When the Miami Heat beat the Seattle Supersonics in the NBA Finals (call me old fashioned), LeBron James ended his playoff-driven Twitter hiatus with this message:
OMFG I think it just hit me, I’m a CHAMPION!! I AM a CHAMPION!!
— LeBron James (@KingJames) June 22, 2012
That message was retweeted more than 45,000 times within the hour – with that kind of circulation, James better hope the big guy upstairs doesn’t know what the F in his acronym stands for.
Blasphemous Twitter use aside, James’ long awaited hoist of the NBA Championship trophy was the culmination of a drama that social media helped cultivate. LeBron has over 5mm Twitter followers, and another 11mm Facebook Fans. Dwyane Wade (yes that’s how he spells his name), Kevin Durant and several other NBA superstars aren’t far behind. Jeremy Lin had about 20,000 followers in early February, when most people were wondering how he got courtside tickets to every game; today he has close to 800,000. Those people are both a players most loyal fans and malicious critics, and for James they enhanced a pressure to win which grew as each ringless year passed (not 5, not 6, not 7, but 8 ringless years). Regardless of any given follower intent – praise or demonization – they were highly engaged. One might argue that those who hate LeBron pay more attention to him than those who love him. After all, you have to be pretty locked-in to think of all those clever nicknames: LeBum, LeBrick, JeBron Lames…
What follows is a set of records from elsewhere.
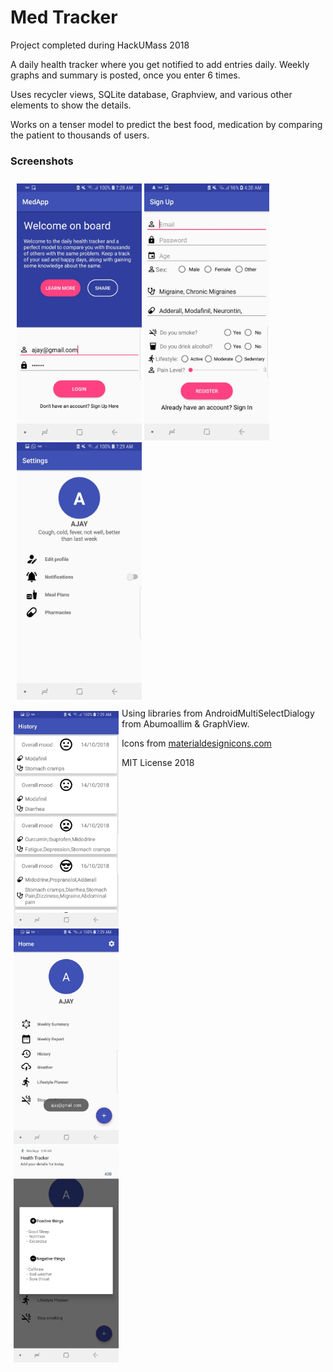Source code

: # Med Tracker

Project completed during HackUMass 2018

A daily health tracker where you get notified to add entries daily. Weekly graphs and summary is posted, once you enter 6 times.

Uses recycler views, SQLite database, Graphview, and various other elements to show the details.

Works on a tenser model to predict the best food, medication by comparing the patient to thousands of users.


### Screenshots

<div style="float: left;padding: 5px;margin: 5px">
  <img src="app/src/main/java/com/hackumass/med/medapp/Images/44930594_2275412866070701_3486530811669250048_n.jpg" width="200" >
  <img src="app/src/main/java/com/hackumass/med/medapp/Images/44934000_469976756857963_5233231373149405184_n.jpg" width="200" >
  <img src="app/src/main/java/com/hackumass/med/medapp/Images/44938966_504752593348288_7995058132327858176_n.jpg" width="200" >
</div>

<div style="float: left;width: 33.33%;padding: 5px;">
<img src="app/src/main/java/com/hackumass/med/medapp/Images/44932825_534884873652877_3961556887551344640_n.jpg" width="200" >
<img src="app/src/main/java/com/hackumass/med/medapp/Images/44997162_1862123343909116_5118065162296754176_n.jpg" width="200" >
<img src="app/src/main/java/com/hackumass/med/medapp/Images/45000578_1094024380760265_5213244188786688000_n.jpg" width="200" >
</div>



Using libraries from AndroidMultiSelectDialogy from Abumoallim & GraphView.

Icons from [materialdesignicons.com](materialdesignicons.com)

MIT License 2018
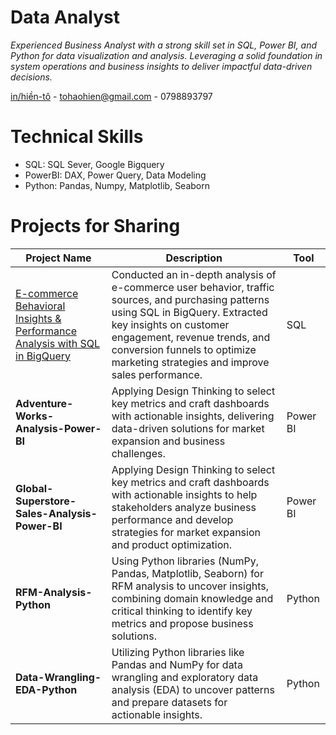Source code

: # Data Analyst
*Experienced Business Analyst with a strong skill set in SQL, Power BI, and Python for data visualization and analysis. Leveraging a solid foundation in system operations and business insights to deliver impactful data-driven decisions.*

[in/hiền-tô](https://www.linkedin.com/in/hi%E1%BB%81n-t%C3%B4/) - tohaohien@gmail.com - 0798893797

# Technical Skills
- SQL: SQL Sever, Google Bigquery 
- PowerBI: DAX, Power Query, Data Modeling
- Python: Pandas, Numpy, Matplotlib, Seaborn


# Projects for Sharing

| Project Name                                   | Description                                                                                                                                          | Tool               |
|-----------------------------------------------|------------------------------------------------------------------------------------------------------------------------------------------------------|--------------------|
| [E-commerce Behavioral Insights & Performance Analysis with SQL in BigQuery](https://github.com/Hien2105/E-commerce-Behavioral-Insights-Performance-Analysis-with-SQL-in-BigQuery) | Conducted an in-depth analysis of e-commerce user behavior, traffic sources, and purchasing patterns using SQL in BigQuery. Extracted key insights on customer engagement, revenue trends, and conversion funnels to optimize marketing strategies and improve sales performance. | SQL   |
| **Adventure-Works-Analysis-Power-BI**         | Applying Design Thinking to select key metrics and craft dashboards with actionable insights, delivering data-driven solutions for market expansion and business challenges. | Power BI             |
| **Global-Superstore-Sales-Analysis-Power-BI** | Applying Design Thinking to select key metrics and craft dashboards with actionable insights to help stakeholders analyze business performance and develop strategies for market expansion and product optimization. | Power BI              |
| **RFM-Analysis-Python**                       | Using Python libraries (NumPy, Pandas, Matplotlib, Seaborn) for RFM analysis to uncover insights, combining domain knowledge and critical thinking to identify key metrics and propose business solutions. | Python   |
| **Data-Wrangling-EDA-Python**                 | Utilizing Python libraries like Pandas and NumPy for data wrangling and exploratory data analysis (EDA) to uncover patterns and prepare datasets for actionable insights. | Python   |

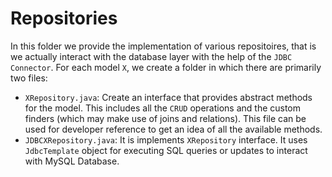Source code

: # Repositories

In this folder we provide the implementation of various repositoires, that is we actually interact with the database layer with the help of the `JDBC Connector`. For each model `X`, we create a folder in which there are primarily two files:

- `XRepository.java`: Create an interface that provides abstract methods for the model. This includes all the `CRUD` operations and the custom finders (which may make use of joins and relations). This file can be used for developer reference to get an idea of all the available methods.
- `JDBCXRepository.java`: It is implements `XRepository` interface. It uses `JdbcTemplate` object for executing SQL queries or updates to interact with MySQL Database.
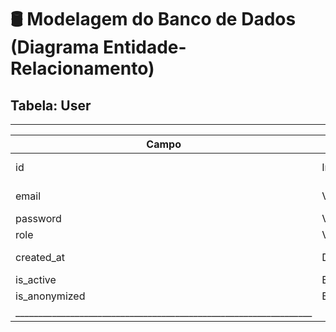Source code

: #  🛢 Modelagem do Banco de Dados (Diagrama Entidade-Relacionamento)

## Tabela: User
 _________________________________________________________________
| Campo         | Tipo         | Restrições                       |
|---------------|--------------|----------------------------------|
| id            | Integer      | PK, Auto Increment               |
| email         | Varchar(150) | UNIQUE, NOT NULL                 |
| password      | Varchar(200) | NOT NULL                         |
| role          | Varchar(50)  | DEFAULT 'user'                   |
| created_at    | DateTime     | DEFAULT datetime.utcnow          |
| is_active     | Boolean      | DEFAULT True                     |
| is_anonymized | Boolean      | DEFAULT False                    |
|_________________________________________________________________|


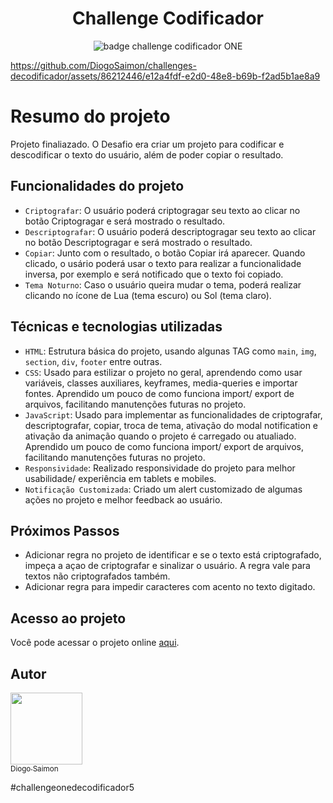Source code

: <div align='center'> 
  <h1>Challenge Codificador</h1>
  <img src='https://github.com/DiogoSaimon/challenges-decodificador/assets/86212446/9cdfe13f-95ee-4564-8b6f-728afb803009' alt='badge challenge codificador ONE'>
</div>

https://github.com/DiogoSaimon/challenges-decodificador/assets/86212446/e12a4fdf-e2d0-48e8-b69b-f2ad5b1ae8a9


# Resumo do projeto
Projeto finaliazado. O Desafio era criar um projeto para codificar e descodificar o texto do usuário, além de poder copiar o resultado.


## Funcionalidades do projeto

- `Criptografar`: O usuário poderá criptogragar seu texto ao clicar no botão Criptogragar e será mostrado o resultado. 
- `Descriptografar`: O usuário poderá descriptogragar seu texto ao clicar no botão Descriptogragar e será mostrado o resultado.
- `Copiar`: Junto com o resultado, o botão Copiar irá aparecer. Quando clicado, o usário poderá usar o texto para realizar a funcionalidade inversa, por exemplo e será notificado que o texto foi copiado. 
- `Tema Noturno`: Caso o usuário queira mudar o tema, poderá realizar clicando no ícone de Lua (tema escuro) ou Sol (tema claro).


## Técnicas e tecnologias utilizadas

- ``HTML``: Estrutura básica do projeto, usando algunas TAG como `main`, `img`, `section`, `div`, `footer` entre outras.
- ``CSS``: Usado para estilizar o projeto no geral, aprendendo como usar variáveis, classes auxiliares, keyframes, media-queries e importar fontes. Aprendido um pouco de como funciona import/ export de arquivos, facilitando manutenções futuras no projeto.
- ``JavaScript``: Usado para implementar as funcionalidades de criptografar, descriptografar, copiar, troca de tema, ativação do modal notification e ativação da animação quando o projeto é carregado ou atualiado. Aprendido um pouco de como funciona import/ export de arquivos, facilitando manutenções futuras no projeto.
- ``Responsividade``: Realizado responsividade do projeto para melhor usabilidade/ experiência em tablets e mobiles.
- ``Notificação Customizada``: Criado um alert customizado de algumas ações no projeto e melhor feedback ao usuário.


## Próximos Passos

- Adicionar regra no projeto de identificar e se o texto está criptografado, impeça a açao de criptografar e sinalizar o usuário. A regra vale para textos não criptografados também.
- Adicionar regra para impedir caracteres com acento no texto digitado.


## Acesso ao projeto

Você pode acessar o projeto online [aqui](https://diogosaimon.github.io/challenges-decodificador/).


## Autor

[<img loading="lazy" src="https://avatars.githubusercontent.com/u/86212446?s=400v=4" width=115><br><sub>Diogo Saimon</sub>](https://github.com/DiogoSaimon)


#challengeonedecodificador5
So why hasn’t anyone harnessed the power of that engagement? If one superstar athlete has the ability to reach millions of people with the touch if his cell phone, then all of them together have the potential to start a movement at the drop of a hat. What if the NBA (or any other sports league) took some control over their athletes’ social media use? I’m not suggesting they destroy the genuine relationship social has created between players and fans; I’m suggesting they leverage their athletes’ influence for the collective good. Think about it – when a player is signed to an NBA team, he agrees to on-demand half time and post game interviews to enhance the viewing experience and raise ratings, a curfew before games to ensure his body is ready to perform and he stays out of trouble, and a dress code for entering the stadium (not exactly sure why, but the players sure do dress spiffy). That player is given the freedom to act genuinely within those confines, as Russell Westbrook so flagrantly points out with his post-game attire, but he’s still behaving in line with the leagues objectives, and in return for his cooperation, he’s a filthy rich global celebrity.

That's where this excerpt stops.